BEGIN Material provided

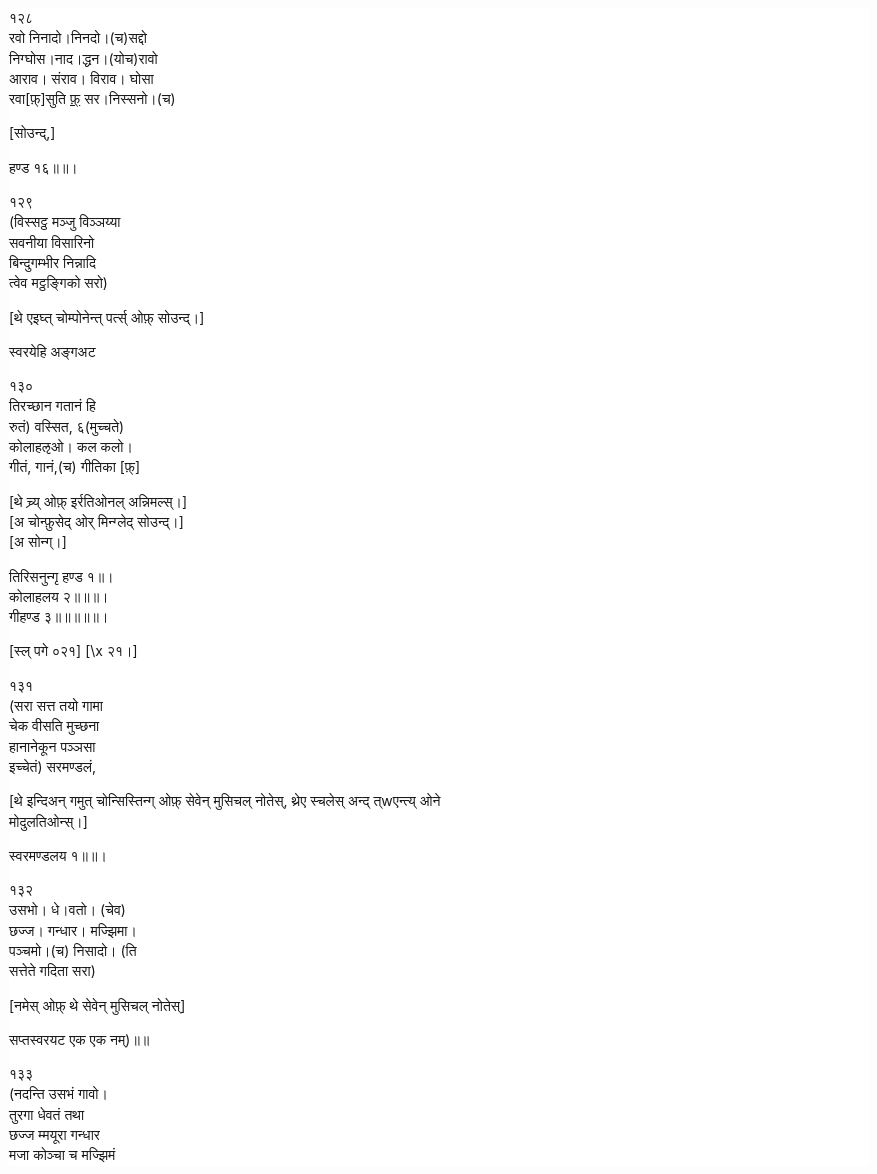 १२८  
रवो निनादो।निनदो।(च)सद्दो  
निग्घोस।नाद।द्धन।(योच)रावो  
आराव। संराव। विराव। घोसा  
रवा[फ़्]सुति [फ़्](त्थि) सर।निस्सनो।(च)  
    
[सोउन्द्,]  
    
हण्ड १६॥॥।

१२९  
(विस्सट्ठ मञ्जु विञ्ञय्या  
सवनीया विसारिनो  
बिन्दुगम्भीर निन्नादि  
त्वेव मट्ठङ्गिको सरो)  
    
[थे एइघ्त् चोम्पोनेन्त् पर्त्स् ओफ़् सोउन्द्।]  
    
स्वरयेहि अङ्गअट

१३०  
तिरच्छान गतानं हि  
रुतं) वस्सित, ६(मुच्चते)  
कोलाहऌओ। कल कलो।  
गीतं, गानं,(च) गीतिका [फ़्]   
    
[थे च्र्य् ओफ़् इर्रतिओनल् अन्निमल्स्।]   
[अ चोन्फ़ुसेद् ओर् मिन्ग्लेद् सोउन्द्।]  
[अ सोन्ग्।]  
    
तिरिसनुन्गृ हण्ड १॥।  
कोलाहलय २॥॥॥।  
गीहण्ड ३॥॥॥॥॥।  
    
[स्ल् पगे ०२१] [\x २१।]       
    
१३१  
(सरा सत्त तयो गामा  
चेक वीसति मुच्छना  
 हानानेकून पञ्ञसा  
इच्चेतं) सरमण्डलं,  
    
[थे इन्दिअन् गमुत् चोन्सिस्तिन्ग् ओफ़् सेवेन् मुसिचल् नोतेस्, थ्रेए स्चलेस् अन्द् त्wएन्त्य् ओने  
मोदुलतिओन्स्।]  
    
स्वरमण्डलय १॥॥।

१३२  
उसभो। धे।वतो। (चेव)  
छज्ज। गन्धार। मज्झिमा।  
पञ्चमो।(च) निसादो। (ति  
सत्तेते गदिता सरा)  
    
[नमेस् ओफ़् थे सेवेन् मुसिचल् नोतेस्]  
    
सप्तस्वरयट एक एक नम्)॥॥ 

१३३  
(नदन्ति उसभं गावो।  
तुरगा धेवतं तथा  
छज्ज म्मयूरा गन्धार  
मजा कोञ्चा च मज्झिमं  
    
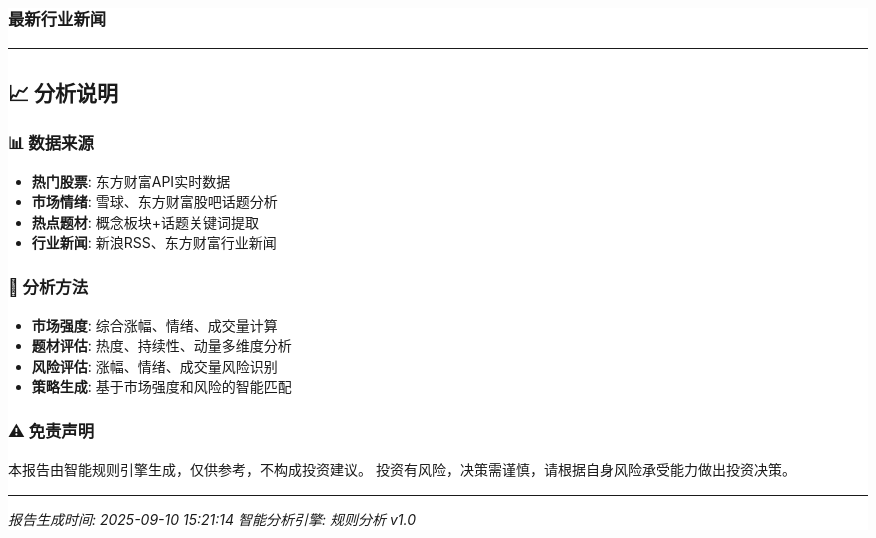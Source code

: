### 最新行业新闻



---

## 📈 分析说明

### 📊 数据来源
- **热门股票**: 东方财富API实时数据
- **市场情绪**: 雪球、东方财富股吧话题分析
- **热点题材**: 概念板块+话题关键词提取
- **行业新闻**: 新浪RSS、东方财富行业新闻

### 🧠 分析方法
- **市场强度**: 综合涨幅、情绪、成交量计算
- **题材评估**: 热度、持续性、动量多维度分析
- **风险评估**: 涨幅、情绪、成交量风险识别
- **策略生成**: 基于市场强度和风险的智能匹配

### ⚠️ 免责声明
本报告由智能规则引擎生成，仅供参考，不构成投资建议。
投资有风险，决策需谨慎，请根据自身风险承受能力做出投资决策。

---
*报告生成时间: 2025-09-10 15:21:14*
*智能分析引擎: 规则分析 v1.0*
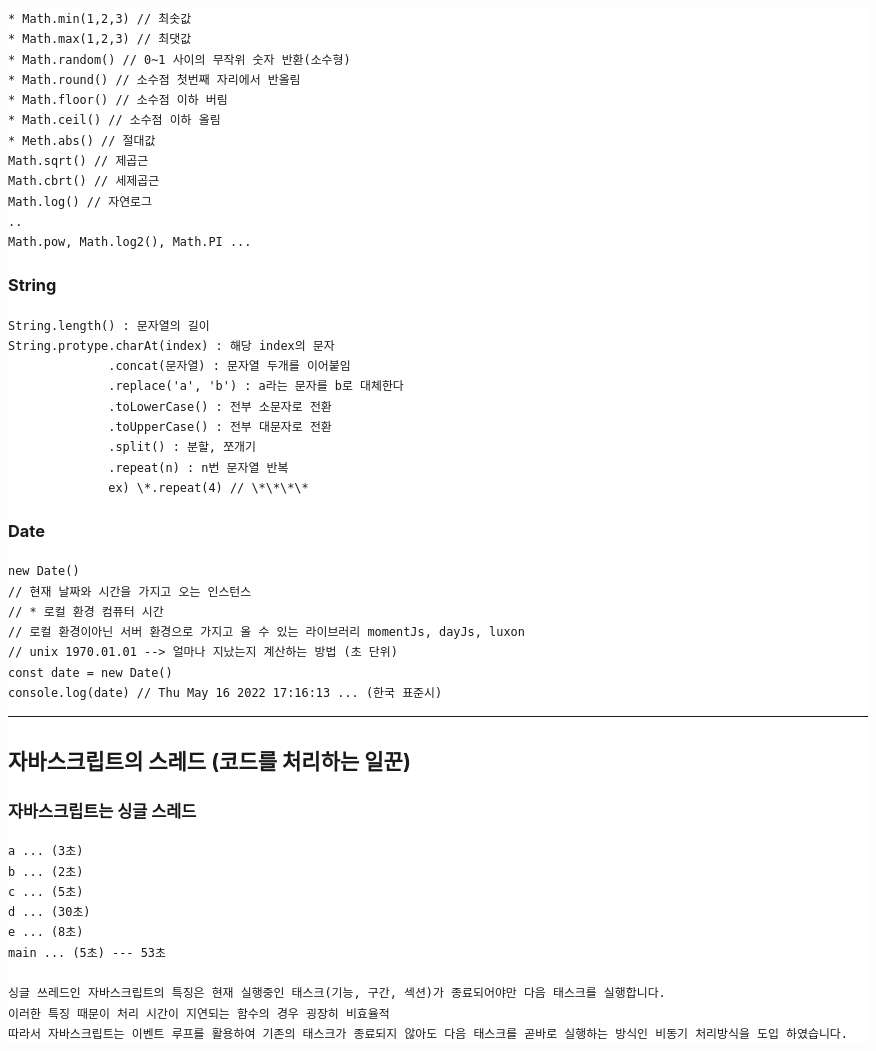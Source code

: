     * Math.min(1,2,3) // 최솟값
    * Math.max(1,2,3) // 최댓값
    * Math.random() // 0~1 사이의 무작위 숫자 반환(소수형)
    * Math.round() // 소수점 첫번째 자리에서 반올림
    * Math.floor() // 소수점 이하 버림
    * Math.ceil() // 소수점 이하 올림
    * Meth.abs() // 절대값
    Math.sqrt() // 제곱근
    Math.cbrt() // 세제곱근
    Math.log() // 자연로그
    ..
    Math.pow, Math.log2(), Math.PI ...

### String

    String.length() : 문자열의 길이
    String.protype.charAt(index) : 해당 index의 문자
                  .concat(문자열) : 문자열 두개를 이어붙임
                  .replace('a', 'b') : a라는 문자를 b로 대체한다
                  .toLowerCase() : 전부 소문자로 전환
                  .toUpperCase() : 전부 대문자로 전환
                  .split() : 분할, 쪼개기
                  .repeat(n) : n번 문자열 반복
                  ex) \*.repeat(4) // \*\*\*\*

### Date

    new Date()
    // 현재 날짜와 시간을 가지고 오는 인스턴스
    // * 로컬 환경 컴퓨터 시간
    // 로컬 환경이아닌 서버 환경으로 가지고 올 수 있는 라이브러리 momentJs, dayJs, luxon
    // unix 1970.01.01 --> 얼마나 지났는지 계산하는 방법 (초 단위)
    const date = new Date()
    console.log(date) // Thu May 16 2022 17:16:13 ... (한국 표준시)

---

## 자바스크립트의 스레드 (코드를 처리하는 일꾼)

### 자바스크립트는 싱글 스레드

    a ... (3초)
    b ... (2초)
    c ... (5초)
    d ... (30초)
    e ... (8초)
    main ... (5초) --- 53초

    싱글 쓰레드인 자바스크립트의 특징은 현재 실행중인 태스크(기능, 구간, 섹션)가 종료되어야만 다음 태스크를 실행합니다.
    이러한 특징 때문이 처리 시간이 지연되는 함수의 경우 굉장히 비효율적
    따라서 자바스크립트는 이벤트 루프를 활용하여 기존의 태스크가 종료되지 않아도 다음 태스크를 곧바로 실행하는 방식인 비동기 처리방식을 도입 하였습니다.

END Material provided

» **Prompt**: What the answer must hold: all the data above, given again exactly, without pictures.

» **Output of the task**:
 १२८  
रवो निनादो।निनदो।(च)सद्दो  
निग्घोस।नाद।द्धन।(योच)रावो  
आराव। संराव। विराव। घोसा  
रवा[फ़्]सुति [फ़्](त्थि) सर।निस्सनो।(च)  
    
[सोउन्द्,]  
    
हण्ड १६॥॥।

१२९  
(विस्सट्ठ मञ्जु विञ्ञय्या  
सवनीया विसारिनो  
बिन्दुगम्भीर निन्नादि  
त्वेव मट्ठङ्गिको सरो)  
    
[थे एइघ्त् चोम्पोनेन्त् पर्त्स् ओफ़् सोउन्द्।]  
    
स्वरयेहि अङ्गअट

१३०  
तिरच्छान गतानं हि  
रुतं) वस्सित, ६(मुच्चते)  
कोलाहऌओ। कल कलो।  
गीतं, गानं,(च) गीतिका [फ़्]   
    
[थे च्र्य् ओफ़् इर्रतिओनल् अन्निमल्स्।]   
[अ चोन्फ़ुसेद् ओर् मिन्ग्लेद् सोउन्द्।]  
[अ सोन्ग्।]  
    
तिरिसनुन्गृ हण्ड १॥।  
कोलाहलय २॥॥॥।  
गीहण्ड ३॥॥॥॥॥।  
    
[स्ल् पगे ०२१] [\x २१।]       
    
१३१  
(सरा सत्त तयो गामा  
चेक वीसति मुच्छना  
 हानानेकून पञ्ञसा  
इच्चेतं) सरमण्डलं,  
    
[थे इन्दिअन् गमुत् चोन्सिस्तिन्ग् ओफ़् सेवेन् मुसिचल् नोतेस्, थ्रेए स्चलेस् अन्द् त्wएन्त्य् ओने  
मोदुलतिओन्स्।]  
    
स्वरमण्डलय १॥॥।

१३२  
उसभो। धे।वतो। (चेव)  
छज्ज। गन्धार। मज्झिमा।  
पञ्चमो।(च) निसादो। (ति  
सत्तेते गदिता सरा)  
    
[नमेस् ओफ़् थे सेवेन् मुसिचल् नोतेस्]  
    
सप्तस्वरयट एक एक नम्)॥॥ 

१३३  
(नदन्ति उसभं गावो।  
तुरगा धेवतं तथा  
छज्ज म्मयूरा गन्धार  
मजा कोञ्चा च मज्झिमं  
    
Source code

:### 最新行业新闻



---

## 📈 分析说明

### 📊 数据来源
- **热门股票**: 东方财富API实时数据
- **市场情绪**: 雪球、东方财富股吧话题分析
- **热点题材**: 概念板块+话题关键词提取
- **行业新闻**: 新浪RSS、东方财富行业新闻

### 🧠 分析方法
- **市场强度**: 综合涨幅、情绪、成交量计算
- **题材评估**: 热度、持续性、动量多维度分析
- **风险评估**: 涨幅、情绪、成交量风险识别
- **策略生成**: 基于市场强度和风险的智能匹配

### ⚠️ 免责声明
本报告由智能规则引擎生成，仅供参考，不构成投资建议。
投资有风险，决策需谨慎，请根据自身风险承受能力做出投资决策。

---
*报告生成时间: 2025-09-10 15:21:14*
*智能分析引擎: 规则分析 v1.0*
Source code

:     * Math.min(1,2,3) // 최솟값
    * Math.max(1,2,3) // 최댓값
    * Math.random() // 0~1 사이의 무작위 숫자 반환(소수형)
    * Math.round() // 소수점 첫번째 자리에서 반올림
    * Math.floor() // 소수점 이하 버림
    * Math.ceil() // 소수점 이하 올림
    * Meth.abs() // 절대값
    Math.sqrt() // 제곱근
    Math.cbrt() // 세제곱근
    Math.log() // 자연로그
    ..
    Math.pow, Math.log2(), Math.PI ...

### String

    String.length() : 문자열의 길이
    String.protype.charAt(index) : 해당 index의 문자
                  .concat(문자열) : 문자열 두개를 이어붙임
                  .replace('a', 'b') : a라는 문자를 b로 대체한다
                  .toLowerCase() : 전부 소문자로 전환
                  .toUpperCase() : 전부 대문자로 전환
                  .split() : 분할, 쪼개기
                  .repeat(n) : n번 문자열 반복
                  ex) \*.repeat(4) // \*\*\*\*

### Date

    new Date()
    // 현재 날짜와 시간을 가지고 오는 인스턴스
    // * 로컬 환경 컴퓨터 시간
    // 로컬 환경이아닌 서버 환경으로 가지고 올 수 있는 라이브러리 momentJs, dayJs, luxon
    // unix 1970.01.01 --> 얼마나 지났는지 계산하는 방법 (초 단위)
    const date = new Date()
    console.log(date) // Thu May 16 2022 17:16:13 ... (한국 표준시)

---

## 자바스크립트의 스레드 (코드를 처리하는 일꾼)

### 자바스크립트는 싱글 스레드

    a ... (3초)
    b ... (2초)
    c ... (5초)
    d ... (30초)
    e ... (8초)
    main ... (5초) --- 53초

    싱글 쓰레드인 자바스크립트의 특징은 현재 실행중인 태스크(기능, 구간, 섹션)가 종료되어야만 다음 태스크를 실행합니다.
    이러한 특징 때문이 처리 시간이 지연되는 함수의 경우 굉장히 비효율적
    따라서 자바스크립트는 이벤트 루프를 활용하여 기존의 태스크가 종료되지 않아도 다음 태스크를 곧바로 실행하는 방식인 비동기 처리방식을 도입 하였습니다.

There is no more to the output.